§ Task to complete:
Go line by line through the entries below and count those containing the string "Deep"; give only the count.

⁂

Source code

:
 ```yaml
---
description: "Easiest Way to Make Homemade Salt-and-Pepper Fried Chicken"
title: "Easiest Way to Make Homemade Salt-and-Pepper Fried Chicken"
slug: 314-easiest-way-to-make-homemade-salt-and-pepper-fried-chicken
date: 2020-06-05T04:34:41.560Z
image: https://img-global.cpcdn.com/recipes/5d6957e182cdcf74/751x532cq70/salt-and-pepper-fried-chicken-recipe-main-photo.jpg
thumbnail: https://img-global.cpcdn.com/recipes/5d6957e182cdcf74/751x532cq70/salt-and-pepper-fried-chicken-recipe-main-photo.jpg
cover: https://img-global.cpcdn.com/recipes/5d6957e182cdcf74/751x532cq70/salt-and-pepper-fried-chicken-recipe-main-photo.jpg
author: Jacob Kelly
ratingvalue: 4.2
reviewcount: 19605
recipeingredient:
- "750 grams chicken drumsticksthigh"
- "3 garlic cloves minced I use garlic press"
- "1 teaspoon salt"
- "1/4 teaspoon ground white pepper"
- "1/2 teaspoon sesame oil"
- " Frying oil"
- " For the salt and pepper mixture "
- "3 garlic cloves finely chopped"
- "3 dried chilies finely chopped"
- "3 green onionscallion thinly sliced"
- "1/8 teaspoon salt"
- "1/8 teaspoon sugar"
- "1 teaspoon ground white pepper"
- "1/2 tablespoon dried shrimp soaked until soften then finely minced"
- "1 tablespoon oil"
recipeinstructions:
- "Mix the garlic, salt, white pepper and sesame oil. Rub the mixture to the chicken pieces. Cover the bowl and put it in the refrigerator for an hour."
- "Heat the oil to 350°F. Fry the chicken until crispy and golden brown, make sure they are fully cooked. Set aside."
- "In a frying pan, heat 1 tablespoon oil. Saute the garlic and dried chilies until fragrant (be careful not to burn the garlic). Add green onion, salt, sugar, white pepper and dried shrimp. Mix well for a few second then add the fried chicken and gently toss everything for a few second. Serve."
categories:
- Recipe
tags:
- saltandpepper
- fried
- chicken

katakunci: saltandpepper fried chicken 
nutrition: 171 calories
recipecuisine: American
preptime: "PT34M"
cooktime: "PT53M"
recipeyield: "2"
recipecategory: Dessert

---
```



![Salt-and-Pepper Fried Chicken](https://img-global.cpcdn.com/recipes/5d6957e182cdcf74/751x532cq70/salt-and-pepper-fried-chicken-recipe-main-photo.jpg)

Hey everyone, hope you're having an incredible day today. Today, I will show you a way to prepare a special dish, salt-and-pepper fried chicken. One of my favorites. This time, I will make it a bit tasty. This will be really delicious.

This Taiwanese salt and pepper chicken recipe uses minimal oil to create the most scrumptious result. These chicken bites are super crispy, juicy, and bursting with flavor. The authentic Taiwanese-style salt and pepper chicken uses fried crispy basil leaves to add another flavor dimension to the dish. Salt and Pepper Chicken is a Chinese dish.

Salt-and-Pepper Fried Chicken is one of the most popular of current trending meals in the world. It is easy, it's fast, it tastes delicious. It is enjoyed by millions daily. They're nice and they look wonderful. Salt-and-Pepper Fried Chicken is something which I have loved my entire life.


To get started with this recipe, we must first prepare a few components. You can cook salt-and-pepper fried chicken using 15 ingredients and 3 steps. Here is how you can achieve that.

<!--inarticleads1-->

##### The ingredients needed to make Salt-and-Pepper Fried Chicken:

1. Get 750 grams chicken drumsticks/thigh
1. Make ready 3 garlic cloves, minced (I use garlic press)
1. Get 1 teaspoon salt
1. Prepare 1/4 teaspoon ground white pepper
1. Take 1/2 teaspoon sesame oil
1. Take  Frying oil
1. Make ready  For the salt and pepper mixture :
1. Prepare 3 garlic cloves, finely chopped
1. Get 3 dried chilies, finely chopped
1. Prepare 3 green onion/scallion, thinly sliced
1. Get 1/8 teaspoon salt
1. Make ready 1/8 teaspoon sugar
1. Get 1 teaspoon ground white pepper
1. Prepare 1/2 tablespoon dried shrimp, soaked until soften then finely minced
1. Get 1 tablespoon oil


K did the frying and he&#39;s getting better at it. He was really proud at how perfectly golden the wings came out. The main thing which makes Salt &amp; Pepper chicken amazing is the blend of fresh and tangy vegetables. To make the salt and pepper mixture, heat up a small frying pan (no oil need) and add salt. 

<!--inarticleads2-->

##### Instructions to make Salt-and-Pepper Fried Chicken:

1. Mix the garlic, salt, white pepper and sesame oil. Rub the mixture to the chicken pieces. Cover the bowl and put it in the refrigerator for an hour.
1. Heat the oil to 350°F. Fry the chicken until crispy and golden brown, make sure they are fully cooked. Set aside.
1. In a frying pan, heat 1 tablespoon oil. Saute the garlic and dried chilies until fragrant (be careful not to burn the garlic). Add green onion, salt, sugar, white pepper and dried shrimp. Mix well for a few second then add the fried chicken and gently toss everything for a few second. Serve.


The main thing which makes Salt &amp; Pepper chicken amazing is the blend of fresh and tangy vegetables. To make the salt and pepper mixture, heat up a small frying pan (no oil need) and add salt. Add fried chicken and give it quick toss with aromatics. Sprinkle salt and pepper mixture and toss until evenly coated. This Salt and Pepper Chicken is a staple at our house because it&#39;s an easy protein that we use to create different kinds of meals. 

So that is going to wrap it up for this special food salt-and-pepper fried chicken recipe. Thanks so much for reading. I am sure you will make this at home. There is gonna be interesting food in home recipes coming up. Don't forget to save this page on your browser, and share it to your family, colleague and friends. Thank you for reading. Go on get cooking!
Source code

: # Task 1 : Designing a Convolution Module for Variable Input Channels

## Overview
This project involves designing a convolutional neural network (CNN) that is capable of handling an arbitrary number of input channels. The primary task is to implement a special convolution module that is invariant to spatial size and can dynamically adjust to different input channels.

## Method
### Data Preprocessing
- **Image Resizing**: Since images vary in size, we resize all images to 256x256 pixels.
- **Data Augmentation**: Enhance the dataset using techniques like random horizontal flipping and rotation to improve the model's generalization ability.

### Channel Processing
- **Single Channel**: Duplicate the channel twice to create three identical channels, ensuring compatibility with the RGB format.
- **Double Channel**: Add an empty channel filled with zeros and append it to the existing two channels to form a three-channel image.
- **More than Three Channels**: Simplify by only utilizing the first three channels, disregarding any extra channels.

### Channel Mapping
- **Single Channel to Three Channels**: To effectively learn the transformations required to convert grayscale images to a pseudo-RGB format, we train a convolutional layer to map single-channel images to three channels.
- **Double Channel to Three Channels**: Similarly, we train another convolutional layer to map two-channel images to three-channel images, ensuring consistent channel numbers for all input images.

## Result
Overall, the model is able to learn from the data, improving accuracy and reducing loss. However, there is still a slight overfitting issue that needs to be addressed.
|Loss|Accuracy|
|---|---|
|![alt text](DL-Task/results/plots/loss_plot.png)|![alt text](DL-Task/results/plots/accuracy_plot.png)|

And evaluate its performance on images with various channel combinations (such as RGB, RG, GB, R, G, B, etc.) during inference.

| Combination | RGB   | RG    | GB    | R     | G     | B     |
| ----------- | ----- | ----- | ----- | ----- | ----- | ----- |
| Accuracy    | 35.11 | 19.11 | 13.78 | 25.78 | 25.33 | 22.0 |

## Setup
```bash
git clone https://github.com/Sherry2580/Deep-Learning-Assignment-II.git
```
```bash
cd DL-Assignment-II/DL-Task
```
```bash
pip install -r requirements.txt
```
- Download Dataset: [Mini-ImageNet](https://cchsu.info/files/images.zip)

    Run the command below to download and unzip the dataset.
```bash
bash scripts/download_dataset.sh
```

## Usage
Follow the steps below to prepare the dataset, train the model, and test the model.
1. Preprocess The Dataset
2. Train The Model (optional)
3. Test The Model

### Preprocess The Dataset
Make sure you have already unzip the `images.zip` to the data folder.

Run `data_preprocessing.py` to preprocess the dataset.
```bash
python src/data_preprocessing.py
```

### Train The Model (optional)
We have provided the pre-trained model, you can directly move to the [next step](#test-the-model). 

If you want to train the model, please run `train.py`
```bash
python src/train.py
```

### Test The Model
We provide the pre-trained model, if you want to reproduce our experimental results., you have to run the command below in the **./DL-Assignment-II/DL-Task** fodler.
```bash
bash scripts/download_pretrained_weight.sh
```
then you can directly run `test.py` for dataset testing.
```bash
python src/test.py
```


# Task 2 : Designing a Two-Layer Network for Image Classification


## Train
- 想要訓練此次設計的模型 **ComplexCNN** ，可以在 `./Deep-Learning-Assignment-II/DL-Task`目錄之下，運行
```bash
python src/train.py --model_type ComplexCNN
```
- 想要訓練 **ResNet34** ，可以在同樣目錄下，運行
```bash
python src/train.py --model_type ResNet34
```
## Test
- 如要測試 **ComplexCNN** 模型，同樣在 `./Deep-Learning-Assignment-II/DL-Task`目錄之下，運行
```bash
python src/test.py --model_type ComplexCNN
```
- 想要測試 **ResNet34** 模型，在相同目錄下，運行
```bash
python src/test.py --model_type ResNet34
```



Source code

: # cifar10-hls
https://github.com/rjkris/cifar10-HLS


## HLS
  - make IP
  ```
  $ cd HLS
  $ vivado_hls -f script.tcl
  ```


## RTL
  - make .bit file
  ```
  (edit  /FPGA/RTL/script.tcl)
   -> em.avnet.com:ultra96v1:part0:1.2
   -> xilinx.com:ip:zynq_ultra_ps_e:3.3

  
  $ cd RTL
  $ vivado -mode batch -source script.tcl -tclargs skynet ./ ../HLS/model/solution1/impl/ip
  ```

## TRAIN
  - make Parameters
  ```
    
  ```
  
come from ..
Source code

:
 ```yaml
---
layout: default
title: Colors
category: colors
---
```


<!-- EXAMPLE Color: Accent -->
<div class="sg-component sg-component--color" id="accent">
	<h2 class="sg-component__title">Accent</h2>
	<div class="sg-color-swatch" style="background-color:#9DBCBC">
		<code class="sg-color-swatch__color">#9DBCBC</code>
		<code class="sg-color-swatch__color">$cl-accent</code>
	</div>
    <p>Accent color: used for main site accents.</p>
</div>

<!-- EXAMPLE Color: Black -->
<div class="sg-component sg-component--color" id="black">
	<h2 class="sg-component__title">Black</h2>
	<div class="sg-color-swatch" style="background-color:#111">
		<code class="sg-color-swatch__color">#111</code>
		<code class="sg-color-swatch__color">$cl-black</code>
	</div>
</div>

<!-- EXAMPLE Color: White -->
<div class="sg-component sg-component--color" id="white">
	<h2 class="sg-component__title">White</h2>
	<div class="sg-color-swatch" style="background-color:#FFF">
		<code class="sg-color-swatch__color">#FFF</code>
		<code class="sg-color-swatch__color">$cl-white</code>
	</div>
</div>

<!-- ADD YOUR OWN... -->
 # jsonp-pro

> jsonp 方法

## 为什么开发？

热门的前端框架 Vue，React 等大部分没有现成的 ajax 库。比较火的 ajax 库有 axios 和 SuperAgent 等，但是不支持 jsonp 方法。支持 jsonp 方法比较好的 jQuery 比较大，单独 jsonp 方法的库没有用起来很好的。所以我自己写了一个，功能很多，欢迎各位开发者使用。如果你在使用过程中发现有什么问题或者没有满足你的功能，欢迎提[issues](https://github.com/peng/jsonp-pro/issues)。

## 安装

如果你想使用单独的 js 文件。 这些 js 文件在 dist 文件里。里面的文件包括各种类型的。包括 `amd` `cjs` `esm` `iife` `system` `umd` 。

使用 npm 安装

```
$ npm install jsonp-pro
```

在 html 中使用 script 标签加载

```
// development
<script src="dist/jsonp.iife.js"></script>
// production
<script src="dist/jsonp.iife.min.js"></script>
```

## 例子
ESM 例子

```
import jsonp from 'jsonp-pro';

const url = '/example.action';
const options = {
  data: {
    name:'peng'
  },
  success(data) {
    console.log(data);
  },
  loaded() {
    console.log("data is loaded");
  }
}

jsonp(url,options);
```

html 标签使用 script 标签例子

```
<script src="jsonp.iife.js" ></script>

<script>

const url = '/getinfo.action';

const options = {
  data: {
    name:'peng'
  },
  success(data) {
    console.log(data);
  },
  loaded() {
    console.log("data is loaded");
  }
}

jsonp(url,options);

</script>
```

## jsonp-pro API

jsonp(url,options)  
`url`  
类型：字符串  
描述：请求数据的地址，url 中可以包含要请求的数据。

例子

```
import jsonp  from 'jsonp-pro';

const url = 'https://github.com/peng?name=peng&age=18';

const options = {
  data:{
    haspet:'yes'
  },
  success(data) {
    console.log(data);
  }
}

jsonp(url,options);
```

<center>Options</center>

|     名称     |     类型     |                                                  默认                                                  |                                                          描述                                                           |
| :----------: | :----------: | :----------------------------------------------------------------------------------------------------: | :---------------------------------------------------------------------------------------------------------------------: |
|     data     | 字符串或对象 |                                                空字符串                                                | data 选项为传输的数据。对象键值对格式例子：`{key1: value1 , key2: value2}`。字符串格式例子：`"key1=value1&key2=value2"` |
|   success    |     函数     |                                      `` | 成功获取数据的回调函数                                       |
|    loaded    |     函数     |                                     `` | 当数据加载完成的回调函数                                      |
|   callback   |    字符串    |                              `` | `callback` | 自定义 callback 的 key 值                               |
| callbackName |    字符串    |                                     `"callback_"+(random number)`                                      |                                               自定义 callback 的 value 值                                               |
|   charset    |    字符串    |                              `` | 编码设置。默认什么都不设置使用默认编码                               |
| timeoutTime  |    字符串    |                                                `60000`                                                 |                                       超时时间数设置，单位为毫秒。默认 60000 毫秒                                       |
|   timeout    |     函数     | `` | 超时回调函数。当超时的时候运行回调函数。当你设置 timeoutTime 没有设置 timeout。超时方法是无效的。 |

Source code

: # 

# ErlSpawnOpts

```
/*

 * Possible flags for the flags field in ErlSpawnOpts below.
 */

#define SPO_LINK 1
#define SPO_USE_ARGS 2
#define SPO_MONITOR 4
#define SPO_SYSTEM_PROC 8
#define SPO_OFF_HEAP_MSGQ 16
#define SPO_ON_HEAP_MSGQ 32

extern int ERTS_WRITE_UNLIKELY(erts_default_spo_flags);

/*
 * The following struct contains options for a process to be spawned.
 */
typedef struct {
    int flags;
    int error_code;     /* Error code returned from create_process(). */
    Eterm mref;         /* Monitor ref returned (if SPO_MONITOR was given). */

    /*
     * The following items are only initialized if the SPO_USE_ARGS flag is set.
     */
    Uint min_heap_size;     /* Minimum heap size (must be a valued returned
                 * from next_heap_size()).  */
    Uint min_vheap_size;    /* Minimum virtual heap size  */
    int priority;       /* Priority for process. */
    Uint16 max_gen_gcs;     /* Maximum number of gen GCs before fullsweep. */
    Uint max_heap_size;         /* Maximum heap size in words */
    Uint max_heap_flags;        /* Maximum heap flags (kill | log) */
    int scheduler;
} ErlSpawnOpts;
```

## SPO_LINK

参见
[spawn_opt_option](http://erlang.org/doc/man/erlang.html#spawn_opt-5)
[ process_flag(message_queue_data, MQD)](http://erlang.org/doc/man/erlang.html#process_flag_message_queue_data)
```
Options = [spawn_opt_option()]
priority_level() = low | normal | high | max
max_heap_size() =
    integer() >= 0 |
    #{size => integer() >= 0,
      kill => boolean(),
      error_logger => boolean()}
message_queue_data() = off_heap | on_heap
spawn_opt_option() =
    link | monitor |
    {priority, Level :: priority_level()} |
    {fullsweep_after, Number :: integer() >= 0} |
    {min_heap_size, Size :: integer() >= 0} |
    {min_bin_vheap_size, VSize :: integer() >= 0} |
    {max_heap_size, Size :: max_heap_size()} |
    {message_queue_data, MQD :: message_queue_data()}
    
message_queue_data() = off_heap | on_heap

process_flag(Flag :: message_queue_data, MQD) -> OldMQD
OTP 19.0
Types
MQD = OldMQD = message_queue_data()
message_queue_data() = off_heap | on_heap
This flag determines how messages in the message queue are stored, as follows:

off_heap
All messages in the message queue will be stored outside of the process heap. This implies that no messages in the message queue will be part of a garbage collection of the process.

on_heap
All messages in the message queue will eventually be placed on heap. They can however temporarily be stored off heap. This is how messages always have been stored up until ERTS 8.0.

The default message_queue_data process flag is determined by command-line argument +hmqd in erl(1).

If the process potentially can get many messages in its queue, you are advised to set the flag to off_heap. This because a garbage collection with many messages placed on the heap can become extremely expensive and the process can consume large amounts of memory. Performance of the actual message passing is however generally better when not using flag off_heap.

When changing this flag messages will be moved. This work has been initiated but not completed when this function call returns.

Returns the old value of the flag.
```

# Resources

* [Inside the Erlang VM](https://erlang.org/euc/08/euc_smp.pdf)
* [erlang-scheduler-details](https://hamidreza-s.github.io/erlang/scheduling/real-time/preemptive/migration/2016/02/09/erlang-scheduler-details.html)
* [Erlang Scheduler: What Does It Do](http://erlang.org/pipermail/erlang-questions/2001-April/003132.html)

⁂

§ Written reply:
3